Die Alterung der Gesellschaft bringt viele Herausforderungen mit sich. Eine davon ist die Unterstützung bei der Nutzung digitaler Technologien. Obwohl es Grund zum Optimismus gibt, bleibt die Digitalisierung hinter ihrem Potenzial zurück. Vor allem weil ein Teil der älteren Menschen noch nicht so versiert im Umgang mit digitalen Geräten und Diensten ist. Als „digitale Immigranten“ haben sie, anders als die „digital natives“, erst im Erwachsenenalter begonnen digitale Technologien zu nutzen. Das macht es für sie schwieriger, aber nicht unmöglich, sich mit der sich schnell verändernden Technologie vertraut zu machen. Digitale Kompetenzen sind gewünscht nicht, nur von den Anbietern, sondern auch von den Nutzern, denn nur wer „drin“ ist bleibt auch Teil der Gesellschaft. Aber nicht alle Menschen über 50 müssen sich im digitalen Raum mühen. Viele sind, meist durch den Beruf, technologisch versiert und gestalten neue Entwicklungen aktiv mit. Dennoch hält sich hartnäckig das pauschale Bild vom technikfeindlichen, überforderten älteren Menschen. Dies hat konkrete Auswirkungen. Unternehmen richten ihre Innovationen fast ausschließlich auf jüngere Zielgruppen aus. Krankenkassen und die öffentliche Verwaltung setzen zunehmend auf digitale Prozesse, ohne diese Innovationen zu erklären. „Try and Error“ zu Lasten der digitalen Immigranten. Ihnen pauschal die Schuld zu geben ist falsch und wird nicht helfen. Genauso wenig wie die Vergrößerung der Tasten auf ihrem Handy. Beides verstärkt nur die digitale Altersdiskriminierung. Im englischen Sprachraum ist sie als „Techno-Ageism“ bekannt. Der beste Weg, um digitale Kompetenzen zu erwerben, ist das Lernen von und mit Gleichgesinnten. Angebote dieser Art werden zu wenig gefördert und angeboten.

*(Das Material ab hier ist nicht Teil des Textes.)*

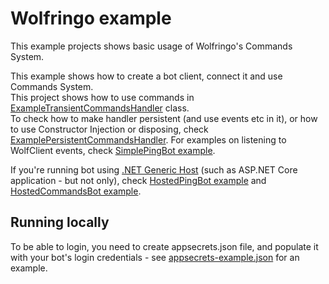 ﻿# Wolfringo example
This example projects shows basic usage of Wolfringo's Commands System.

This example shows how to create a bot client, connect it and use Commands System.  
This project shows how to use commands in [ExampleTransientCommandsHandler](ExampleTransientCommandsHandler.cs) class.  
To check how to make handler persistent (and use events etc in it), or how to use Constructor Injection or disposing, check [ExamplePersistentCommandsHandler](ExamplePersistentCommandsHandler.cs).
For examples on listening to WolfClient events, check [SimplePingBot example](../SimplePingBot).

If you're running bot using [.NET Generic Host](https://docs.microsoft.com/en-gb/aspnet/core/fundamentals/host/generic-host?view=aspnetcore-3.0) (such as ASP.NET Core application - but not only), check [HostedPingBot example](../HostedPingBot) and [HostedCommandsBot example](../HostedCommandsBot).

## Running locally
To be able to login, you need to create appsecrets.json file, and populate it with your bot's login credentials - see [appsecrets-example.json](appsecrets-example.json) for an example.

Medien, Sprache und die Rolle der Gesellschaft

Auch in den Medien und in der Werbung sind pauschale Altersbilder an der Tagesordnung. Ältere Menschen werden entweder als gebrechlich und hilfsbedürftig oder als unrealistisch fit und übertrieben aktiv dargestellt. Die reale Vielschichtigkeit bleibt unberücksichtigt. Auch wenn Begriffe wie „Silver Ager“, „Best Ager“ oder „Rentner“ wohlwollender klingen als „Ausländer“ oder „Migranten“, setzen sie doch implizit die Zugehörigkeit zu einer anderen Bevölkerungsgruppe, den Alten, voraus. Altersdiskriminierung erfolgt subtiler, aber nicht weniger schädlich. Hier wird deutlich, dass Sprache und Bilder mächtige Instrumente der Wahrnehmung sind. Sie werden oft bewusst eingesetzt, um Gruppen auf bestimmte Rollen zu reduzieren. Diese Illustrationen, wie das grauhaarige Paar in beiger Jacke auf der Parkbank, prägen nicht nur unsere Wahrnehmung, sondern dienen auch als Trainingsdaten für künstliche Intelligenz. So ist es nicht verwunderlich, dass auch KI altersdiskriminierende Tendenzen aufweist. Die WHO wies bereits 2022 auf das Risiko von Altersdiskriminierung durch künstliche Intelligenz in der Medizin und der öffentlichen Gesundheit hin.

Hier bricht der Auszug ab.